Open Data

I’m at Seth Goldstein’s Open Data confab at the Reuters building. I love the mission on the wall: “Open data is to media what open source is to technology. Open data is an approach to content creation that explicitly recognizes the value of implicit user dat. The internet is the first medim to give a voice to the attention that people pay to it. Successful open data companies listen for and amplify the rich data that their audiences produce.”

Katie Neiderhofer of BuzzMetrics is presenting and is asked about opening up their data (because, of course, in the end, it is our data). She doesn’t quite get it, talking about sharing data with a company. Who owns the wisdom of the crowd?

She shows a chart that associates words with the concept safety and groups them: children, life, police, work, home… Bush, president, American, administration…. terrorism, Iraq, military, attacks… And she finds that the emotional words — dangerous, risk, fear, ensure — as associated with the personal words: children, life, etc. This is fascinating data that also becomes useful to associate words and concepts (and, I’d say, behind that the sites and people that talk about them). She shows something called Floodgate with a live view of blog tag clusters; unfortunately, this, too, is closed.

I ask whether they have tied together the work DataMining blogger Matt Hurst did when he was at Buzzmetrics, mapping the social (linking) associations of bloggers with what she shows: the mapping of topics. In other words, have advertisers come to them to find, for example, the most influential food bloggers? Yes, she says. So, Seth says, this becomes a “media planning tool for social media.” But there is also discussion about this being closed. If there is an influence metric, who owns that? I would benefit by knowing that I am an influential food blogger and if I am not given that information, I might shut off the closed network from exploiting me or I might join in an open, competitive network. See: The open-source ad network.

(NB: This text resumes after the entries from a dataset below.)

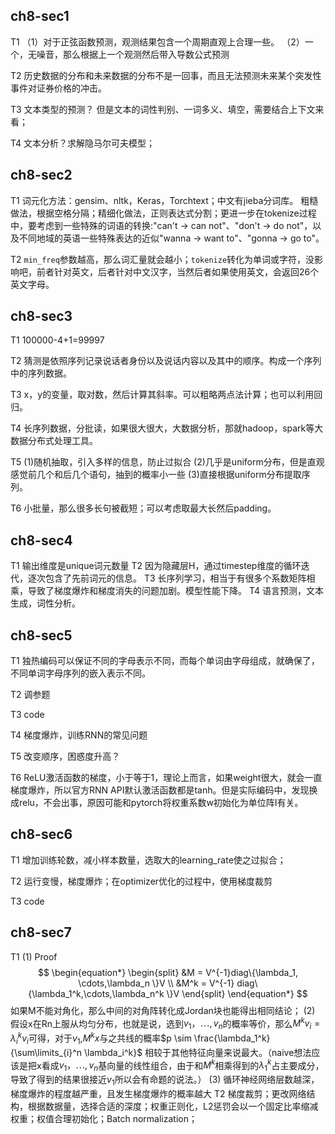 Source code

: ## ch8-sec1
T1
（1）对于正弦函数预测，观测结果包含一个周期直观上合理一些。
（2）一个，无噪音，那么根据上一个观测然后带入导数公式预测

T2
历史数据的分布和未来数据的分布不是一回事，而且无法预测未来某个突发性事件对证券价格的冲击。

T3
文本类型的预测？ 但是文本的词性判别、一词多义、填空，需要结合上下文来看；

T4
文本分析？求解隐马尔可夫模型；

## ch8-sec2
T1
词元化方法：gensim、nltk，Keras，Torchtext；中文有jieba分词库。
粗糙做法，根据空格分隔；精细化做法，正则表达式分割；更进一步在tokenize过程中，要考虑到一些特殊的词语的转换:"can't -> can not"、"don't -> do not"，以及不同地域的英语一些特殊表达的近似"wanna -> want to"、"gonna -> go to"。

T2
`min_freq`参数越高，那么词汇量就会越小；`tokenize`转化为单词或字符，没影响吧，前者针对英文，后者针对中文汉字，当然后者如果使用英文，会返回26个英文字母。

## ch8-sec3
T1
100000-4+1=99997

T2
猜测是依照序列记录说话者身份以及说话内容以及其中的顺序。构成一个序列中的序列数据。

T3
x，y的变量，取对数，然后计算其斜率。可以粗略两点法计算；也可以利用回归。

T4
长序列数据，分批读，如果很大很大，大数据分析，那就hadoop，spark等大数据分布式处理工具。

T5
(1)随机抽取，引入多样的信息，防止过拟合
(2)几乎是uniform分布，但是直观感觉前几个和后几个语句，抽到的概率小一些
(3)直接根据uniform分布提取序列。

T6 
小批量，那么很多长句被截短；可以考虑取最大长然后padding。

## ch8-sec4
T1
输出维度是unique词元数量
T2
因为隐藏层H，通过timestep维度的循环迭代，逐次包含了先前词元的信息。
T3
长序列学习，相当于有很多个系数矩阵相乘，导致了梯度爆炸和梯度消失的问题加剧。模型性能下降。
T4
语言预测，文本生成，词性分析。

## ch8-sec5
T1
独热编码可以保证不同的字母表示不同，而每个单词由字母组成，就确保了，不同单词字母序列的嵌入表示不同。

T2
调参题

T3
code

T4
梯度爆炸，训练RNN的常见问题

T5
改变顺序，困惑度升高？

T6
ReLU激活函数的梯度，小于等于1，理论上而言，如果weight很大，就会一直梯度爆炸，所以官方RNN API默认激活函数都是tanh。但是实际编码中，发现换成relu，不会出事，原因可能和pytorch将权重系数w初始化为单位阵I有关。

## ch8-sec6
T1
增加训练轮数，减小样本数量，选取大的learning_rate使之过拟合；

T2
运行变慢，梯度爆炸；在optimizer优化的过程中，使用梯度裁剪

T3
code

## ch8-sec7
T1
(1)
Proof
$$
\begin{equation*}
\begin{split} 
&M = V^{-1}diag\{\lambda_1, \cdots,\lambda_n \}V \\
&M^k = V^{-1} diag\{\lambda_1^k,\cdots,\lambda_n^k \}V
\end{split}
\end{equation*} 
$$ 如果M不能对角化，那么中间的对角阵转化成Jordan块也能得出相同结论；
(2)
假设x在Rn上服从均匀分布，也就是说，选到$v_1，\cdots, v_n$的概率等价，那么$M^kv_i = \lambda_i^k v_i$可得，对于$v_1$,$M^kx$与之共线的概率$p \sim \frac{\lambda_1^k}{\sum\limits_{i}^n \lambda_i^k}$ 相较于其他特征向量来说最大。（naive想法应该是把x看成$v_1，\cdots, v_n$基向量的线性组合，由于和$M^k$相乘得到的$\lambda_1^k$占主要成分，导致了得到的结果很接近$v_1$所以会有命题的说法。）
(3)
循环神经网络层数越深，梯度爆炸的程度越严重，且发生梯度爆炸的概率越大
T2
梯度裁剪；更改网络结构，根据数据量，选择合适的深度；权重正则化，L2惩罚会以一个固定比率缩减权重；权值合理初始化；Batch normalization；
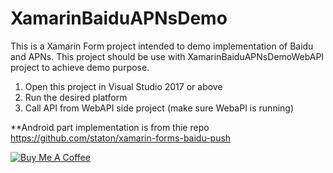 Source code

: # XamarinBaiduAPNsDemo
This is a Xamarin Form project intended to demo implementation of Baidu and APNs. This project should be use with XamarinBaiduAPNsDemoWebAPI project to achieve demo purpose.

1. Open this project in Visual Studio 2017 or above
2. Run the desired platform
3. Call API from WebAPI side project (make sure WebaPI is running)

**Android part implementation is from thie repo https://github.com/staton/xamarin-forms-baidu-push

<a href="https://www.buymeacoffee.com/NfEl4Lv" target="_blank"><img src="https://www.buymeacoffee.com/assets/img/custom_images/orange_img.png" alt="Buy Me A Coffee" style="height: auto !important;width: auto !important;" ></a>
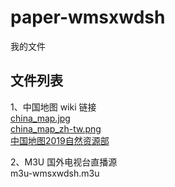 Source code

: # paper-wmsxwdsh
我的文件


## 文件列表

1、中国地图 wiki 链接 <br>
[china_map.jpg](https://zh.wikipedia.org/wiki/File:Stdmapchina4.gif) <br>
[china_map_zh-tw.png](https://zh.wikipedia.org/zh-cn/File:Map_of_PRC_with_province_names_zh-tw.svg) <br>
[中国地图2019自然资源部](https://github.com/wmsxwdsh/paper-wmsxwdsh/blob/main/mapChina/native_china_map.jpg) <br>

2、M3U 国外电视台直播源
<br>
m3u-wmsxwdsh.m3u


<br/>
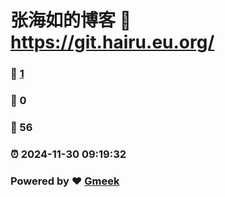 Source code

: # 张海如的博客 :link: https://git.hairu.eu.org/ 
### :page_facing_up: [1](https://git.hairu.eu.org//tag.html) 
### :speech_balloon: 0 
### :hibiscus: 56 
### :alarm_clock: 2024-11-30 09:19:32 
### Powered by :heart: [Gmeek](https://github.com/Meekdai/Gmeek)
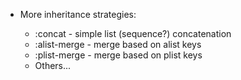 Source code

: 
* More inheritance strategies:

  * :concat - simple list (sequence?) concatenation
  * :alist-merge - merge based on alist keys
  * :plist-merge - merge based on plist keys
  * Others...
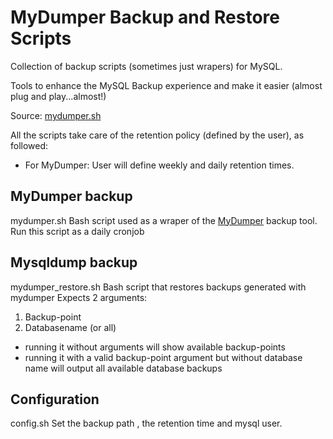 # MyDumper Backup and Restore Scripts

Collection of backup scripts (sometimes just wrapers) for MySQL.

Tools to enhance the MySQL Backup experience and make it easier (almost plug and play...almost!)

Source: [mydumper.sh](https://github.com/nethalo/backup-scripts) 


All the scripts take care of the retention policy (defined by the user), as followed:

- For MyDumper: User will define weekly and daily retention times.

## MyDumper backup
mydumper.sh
Bash script used as a wraper of the [MyDumper](https://launchpad.net/mydumper "MyDumper") backup tool. Run this script as a daily cronjob

## Mysqldump backup
mydumper_restore.sh
Bash script that restores backups generated with mydumper
Expects 2 arguments:
1) Backup-point
2) Databasename (or all)
- running it without arguments will show available backup-points
- running it with a valid backup-point argument but without database name will output all available database backups

## Configuration
config.sh
Set the backup path , the retention time and mysql user.
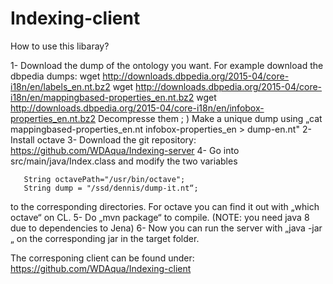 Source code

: # Indexing-client
How to use this libaray?

1- Download the dump of the ontology you want. For example download the dbpedia dumps:
  wget http://downloads.dbpedia.org/2015-04/core-i18n/en/labels_en.nt.bz2
  wget http://downloads.dbpedia.org/2015-04/core-i18n/en/mappingbased-properties_en.nt.bz2
  wget http://downloads.dbpedia.org/2015-04/core-i18n/en/infobox-properties_en.nt.bz2
  Decompresse them ; )
  Make a unique dump using „cat mappingbased-properties_en.nt infobox-properties_en > dump-en.nt"
2- Install octave
3- Download the git repository: https://github.com/WDAqua/Indexing-server
4- Go into src/main/java/Index.class and modify the two variables

       String octavePath="/usr/bin/octave";
       String dump = "/ssd/dennis/dump-it.nt“;

to the corresponding directories. For octave you can find it out with „which octave“ on CL.
5- Do „mvn package“ to compile. (NOTE: you need java 8 due to dependencies to Jena)
6- Now you can run the server with „java -jar „ on the corresponding jar in the target folder.

The corresponing client can be found under:
https://github.com/WDAqua/Indexing-client
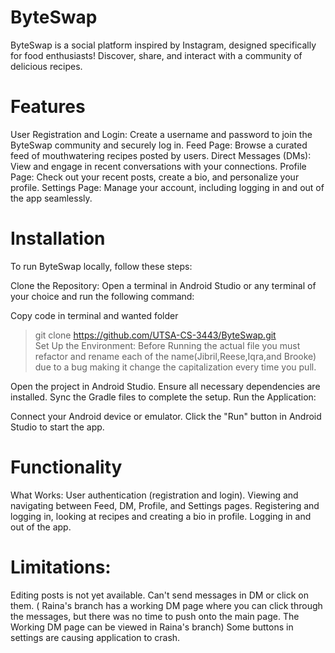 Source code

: # ByteSwap

ByteSwap is a social platform inspired by Instagram, designed specifically for food enthusiasts! Discover, share, and interact with a community of delicious recipes.


# Features

User Registration and Login: Create a username and password to join the ByteSwap community and securely log in.
Feed Page: Browse a curated feed of mouthwatering recipes posted by users.
Direct Messages (DMs): View and engage in recent conversations with your connections.
Profile Page: Check out your recent posts, create a bio, and personalize your profile.
Settings Page: Manage your account, including logging in and out of the app seamlessly.


# Installation
To run ByteSwap locally, follow these steps:

Clone the Repository: Open a terminal in Android Studio or any terminal of your choice and run the following command:

Copy code in terminal and wanted folder
> git clone https://github.com/UTSA-CS-3443/ByteSwap.git  
Set Up the Environment:
> Before Running the actual file you must refactor and rename each of the name(Jibril,Reese,Iqra,and Brooke) due to a bug making it change the capitalization every time you pull.


Open the project in Android Studio.
Ensure all necessary dependencies are installed.
Sync the Gradle files to complete the setup.
Run the Application:

Connect your Android device or emulator.
Click the "Run" button in Android Studio to start the app.

# Functionality
What Works:
User authentication (registration and login).
Viewing and navigating between Feed, DM, Profile, and Settings pages.
Registering and logging in, looking at recipes and creating a bio in profile.
Logging in and out of the app.

# Limitations:
Editing posts is not yet available.
Can't send messages in DM or click on them. ( Raina's branch has a working DM page where you can click through the messages, but there was no time to push onto the main page. The Working DM page can be viewed in Raina's branch)
Some buttons in settings are causing application to crash.
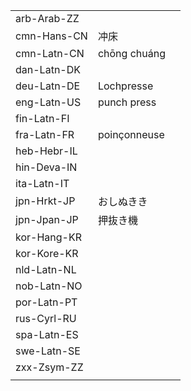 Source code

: | | | |
|-|-|-|
| arb-Arab-ZZ |  |  |
| cmn-Hans-CN | 冲床 |  |
| cmn-Latn-CN | chōng chuáng |  |
| dan-Latn-DK |  |  |
| deu-Latn-DE | Lochpresse |  |
| eng-Latn-US | punch press |  |
| fin-Latn-FI |  |  |
| fra-Latn-FR | poinçonneuse |  |
| heb-Hebr-IL |  |  |
| hin-Deva-IN |  |  |
| ita-Latn-IT |  |  |
| jpn-Hrkt-JP | おしぬきき |  |
| jpn-Jpan-JP | 押抜き機 |  |
| kor-Hang-KR |  |  |
| kor-Kore-KR |  |  |
| nld-Latn-NL |  |  |
| nob-Latn-NO |  |  |
| por-Latn-PT |  |  |
| rus-Cyrl-RU |  |  |
| spa-Latn-ES |  |  |
| swe-Latn-SE |  |  |
| zxx-Zsym-ZZ |  |  |
|  |  |  |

There is much discussion about the sale of our aggregate and/or anonymous behavioral data and issues of both privacy and PR.

Sanjiv Das from Morgan Stanley is about to explain agtorithms. He says that one cannot disrupt markets but must anticipate them (hello, Viacom). He says that data will become commoditized but organization will be proprietary. Amen.

Barak Pridor of ClearForest presents text analysis. For example, he shows search results that occur only in documents that meet some test. I ask whether he could give us things that have the tag X but only if it also has the tag Y. This would be extremely valuable for such things as Outside.in and Edgeio (e.g., show me posts tagged ‘mexican’ but only if they’re also tagged ‘restaurant’ and ‘new york’). I’m dying for that kind of multilayer search and analysis. It enables so much more.